## What is needed
Where the word "alpha" occurs in a line of the data, return the whole line.

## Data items

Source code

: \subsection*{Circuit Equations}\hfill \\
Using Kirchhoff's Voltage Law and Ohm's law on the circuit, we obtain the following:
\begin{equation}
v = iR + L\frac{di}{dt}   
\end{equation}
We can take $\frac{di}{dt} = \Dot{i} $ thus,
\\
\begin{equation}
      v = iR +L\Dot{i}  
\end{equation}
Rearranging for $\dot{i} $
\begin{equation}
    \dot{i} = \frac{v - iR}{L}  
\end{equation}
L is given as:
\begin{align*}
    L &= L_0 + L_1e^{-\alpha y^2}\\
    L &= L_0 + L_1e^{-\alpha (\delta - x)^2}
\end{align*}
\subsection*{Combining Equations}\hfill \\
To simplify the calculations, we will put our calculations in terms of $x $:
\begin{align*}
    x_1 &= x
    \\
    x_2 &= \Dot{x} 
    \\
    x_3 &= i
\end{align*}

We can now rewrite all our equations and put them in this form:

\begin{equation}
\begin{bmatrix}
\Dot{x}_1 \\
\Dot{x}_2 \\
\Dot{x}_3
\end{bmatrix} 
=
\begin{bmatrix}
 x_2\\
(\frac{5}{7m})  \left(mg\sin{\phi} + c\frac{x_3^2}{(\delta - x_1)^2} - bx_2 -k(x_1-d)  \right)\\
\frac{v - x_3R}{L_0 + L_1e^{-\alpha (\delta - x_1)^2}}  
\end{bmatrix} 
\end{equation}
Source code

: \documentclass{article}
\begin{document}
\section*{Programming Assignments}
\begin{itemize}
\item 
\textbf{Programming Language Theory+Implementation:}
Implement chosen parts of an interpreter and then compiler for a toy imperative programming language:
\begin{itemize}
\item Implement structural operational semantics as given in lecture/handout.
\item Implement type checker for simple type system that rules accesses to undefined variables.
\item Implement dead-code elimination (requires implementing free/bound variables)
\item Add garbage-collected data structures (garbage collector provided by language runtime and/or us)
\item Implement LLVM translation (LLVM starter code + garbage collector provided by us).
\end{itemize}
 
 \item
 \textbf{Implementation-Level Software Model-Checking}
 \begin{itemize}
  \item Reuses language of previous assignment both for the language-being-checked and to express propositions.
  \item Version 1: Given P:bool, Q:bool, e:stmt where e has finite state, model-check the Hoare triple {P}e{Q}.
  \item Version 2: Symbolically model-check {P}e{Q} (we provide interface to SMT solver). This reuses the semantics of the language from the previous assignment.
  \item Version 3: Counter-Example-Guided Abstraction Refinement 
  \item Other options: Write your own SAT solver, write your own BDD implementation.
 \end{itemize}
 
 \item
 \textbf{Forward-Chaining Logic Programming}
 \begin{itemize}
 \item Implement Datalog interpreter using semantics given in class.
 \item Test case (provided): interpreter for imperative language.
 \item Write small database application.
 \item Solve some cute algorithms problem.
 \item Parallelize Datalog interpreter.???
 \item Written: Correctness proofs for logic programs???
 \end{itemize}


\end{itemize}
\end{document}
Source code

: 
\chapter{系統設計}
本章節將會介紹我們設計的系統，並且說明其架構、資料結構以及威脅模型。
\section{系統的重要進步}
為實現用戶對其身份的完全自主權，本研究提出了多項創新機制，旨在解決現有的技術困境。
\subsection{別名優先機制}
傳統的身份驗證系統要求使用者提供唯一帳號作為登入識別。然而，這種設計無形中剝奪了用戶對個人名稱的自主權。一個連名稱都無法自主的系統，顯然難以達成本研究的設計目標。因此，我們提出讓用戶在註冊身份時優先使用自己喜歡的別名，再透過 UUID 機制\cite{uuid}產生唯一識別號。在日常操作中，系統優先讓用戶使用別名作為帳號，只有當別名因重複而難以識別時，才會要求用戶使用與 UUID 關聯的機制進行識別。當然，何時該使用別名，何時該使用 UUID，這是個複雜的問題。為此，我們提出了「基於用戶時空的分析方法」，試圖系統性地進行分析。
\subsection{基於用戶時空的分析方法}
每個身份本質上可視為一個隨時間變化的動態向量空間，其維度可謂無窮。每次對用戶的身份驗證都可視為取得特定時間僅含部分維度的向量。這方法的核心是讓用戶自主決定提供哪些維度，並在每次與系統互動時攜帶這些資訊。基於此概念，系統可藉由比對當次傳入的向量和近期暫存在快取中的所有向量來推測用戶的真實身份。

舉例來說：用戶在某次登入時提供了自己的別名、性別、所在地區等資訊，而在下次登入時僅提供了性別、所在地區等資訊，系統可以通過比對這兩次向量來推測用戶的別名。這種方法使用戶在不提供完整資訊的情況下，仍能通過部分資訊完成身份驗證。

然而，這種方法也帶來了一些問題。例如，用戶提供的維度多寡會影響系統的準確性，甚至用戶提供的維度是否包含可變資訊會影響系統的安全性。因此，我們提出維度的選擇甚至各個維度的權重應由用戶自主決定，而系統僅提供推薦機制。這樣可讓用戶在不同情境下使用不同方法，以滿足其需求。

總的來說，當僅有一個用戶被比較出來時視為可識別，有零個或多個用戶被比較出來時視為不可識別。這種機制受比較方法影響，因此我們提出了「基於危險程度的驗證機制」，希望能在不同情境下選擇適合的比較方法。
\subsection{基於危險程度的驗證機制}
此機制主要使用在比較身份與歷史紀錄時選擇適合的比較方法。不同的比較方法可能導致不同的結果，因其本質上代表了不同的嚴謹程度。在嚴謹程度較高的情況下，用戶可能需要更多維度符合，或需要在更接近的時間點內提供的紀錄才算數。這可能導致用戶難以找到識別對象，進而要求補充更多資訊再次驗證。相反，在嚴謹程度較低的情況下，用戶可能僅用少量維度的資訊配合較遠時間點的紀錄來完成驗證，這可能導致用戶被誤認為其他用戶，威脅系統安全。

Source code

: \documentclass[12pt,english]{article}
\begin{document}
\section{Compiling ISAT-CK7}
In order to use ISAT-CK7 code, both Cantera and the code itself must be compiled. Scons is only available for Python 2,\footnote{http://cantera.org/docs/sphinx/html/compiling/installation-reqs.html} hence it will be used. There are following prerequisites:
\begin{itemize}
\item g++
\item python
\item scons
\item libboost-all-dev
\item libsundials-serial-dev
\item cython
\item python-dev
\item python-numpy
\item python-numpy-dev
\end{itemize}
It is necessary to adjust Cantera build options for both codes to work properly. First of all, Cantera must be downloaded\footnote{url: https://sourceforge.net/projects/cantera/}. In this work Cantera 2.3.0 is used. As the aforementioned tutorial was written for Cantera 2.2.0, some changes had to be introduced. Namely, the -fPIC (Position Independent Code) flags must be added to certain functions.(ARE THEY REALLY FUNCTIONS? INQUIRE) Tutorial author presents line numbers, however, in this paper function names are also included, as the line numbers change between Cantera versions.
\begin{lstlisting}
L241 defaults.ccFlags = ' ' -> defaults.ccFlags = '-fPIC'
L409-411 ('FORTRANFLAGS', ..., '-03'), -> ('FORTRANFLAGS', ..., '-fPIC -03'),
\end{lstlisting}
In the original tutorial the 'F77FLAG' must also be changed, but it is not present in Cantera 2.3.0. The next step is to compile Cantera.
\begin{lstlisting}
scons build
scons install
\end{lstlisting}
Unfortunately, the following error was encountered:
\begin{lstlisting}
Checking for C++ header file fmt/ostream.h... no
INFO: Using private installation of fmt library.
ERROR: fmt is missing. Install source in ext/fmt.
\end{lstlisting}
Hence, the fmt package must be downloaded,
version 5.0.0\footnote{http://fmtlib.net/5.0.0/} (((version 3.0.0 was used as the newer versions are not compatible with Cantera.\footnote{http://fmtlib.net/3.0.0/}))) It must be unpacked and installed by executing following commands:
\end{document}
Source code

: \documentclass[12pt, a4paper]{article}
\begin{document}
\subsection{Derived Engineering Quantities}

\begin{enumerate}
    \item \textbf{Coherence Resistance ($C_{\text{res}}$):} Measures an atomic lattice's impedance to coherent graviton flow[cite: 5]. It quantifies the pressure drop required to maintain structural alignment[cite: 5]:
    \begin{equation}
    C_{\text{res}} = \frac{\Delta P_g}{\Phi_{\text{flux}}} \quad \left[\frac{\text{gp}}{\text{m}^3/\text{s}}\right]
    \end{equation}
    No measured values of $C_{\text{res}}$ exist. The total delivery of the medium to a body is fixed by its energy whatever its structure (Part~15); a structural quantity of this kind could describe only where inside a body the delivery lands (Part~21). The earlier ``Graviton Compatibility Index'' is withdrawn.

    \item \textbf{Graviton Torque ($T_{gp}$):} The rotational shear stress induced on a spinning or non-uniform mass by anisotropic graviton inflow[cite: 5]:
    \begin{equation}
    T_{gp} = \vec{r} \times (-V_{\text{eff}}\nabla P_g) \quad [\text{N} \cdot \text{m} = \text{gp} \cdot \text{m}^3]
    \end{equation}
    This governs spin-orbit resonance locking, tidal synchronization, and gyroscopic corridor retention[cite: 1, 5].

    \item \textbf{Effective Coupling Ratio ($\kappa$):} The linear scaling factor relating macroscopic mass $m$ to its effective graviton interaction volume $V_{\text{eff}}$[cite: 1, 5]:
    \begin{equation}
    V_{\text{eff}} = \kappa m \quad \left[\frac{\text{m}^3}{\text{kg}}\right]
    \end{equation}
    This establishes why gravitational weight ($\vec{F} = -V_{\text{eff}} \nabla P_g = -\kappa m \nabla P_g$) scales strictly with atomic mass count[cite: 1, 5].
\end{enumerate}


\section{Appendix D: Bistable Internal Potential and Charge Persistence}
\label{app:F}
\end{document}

## Answer section
    L &= L_0 + L_1e^{-\alpha y^2}\\
    L &= L_0 + L_1e^{-\alpha (\delta - x)^2}
\frac{v - x_3R}{L_0 + L_1e^{-\alpha (\delta - x_1)^2}}  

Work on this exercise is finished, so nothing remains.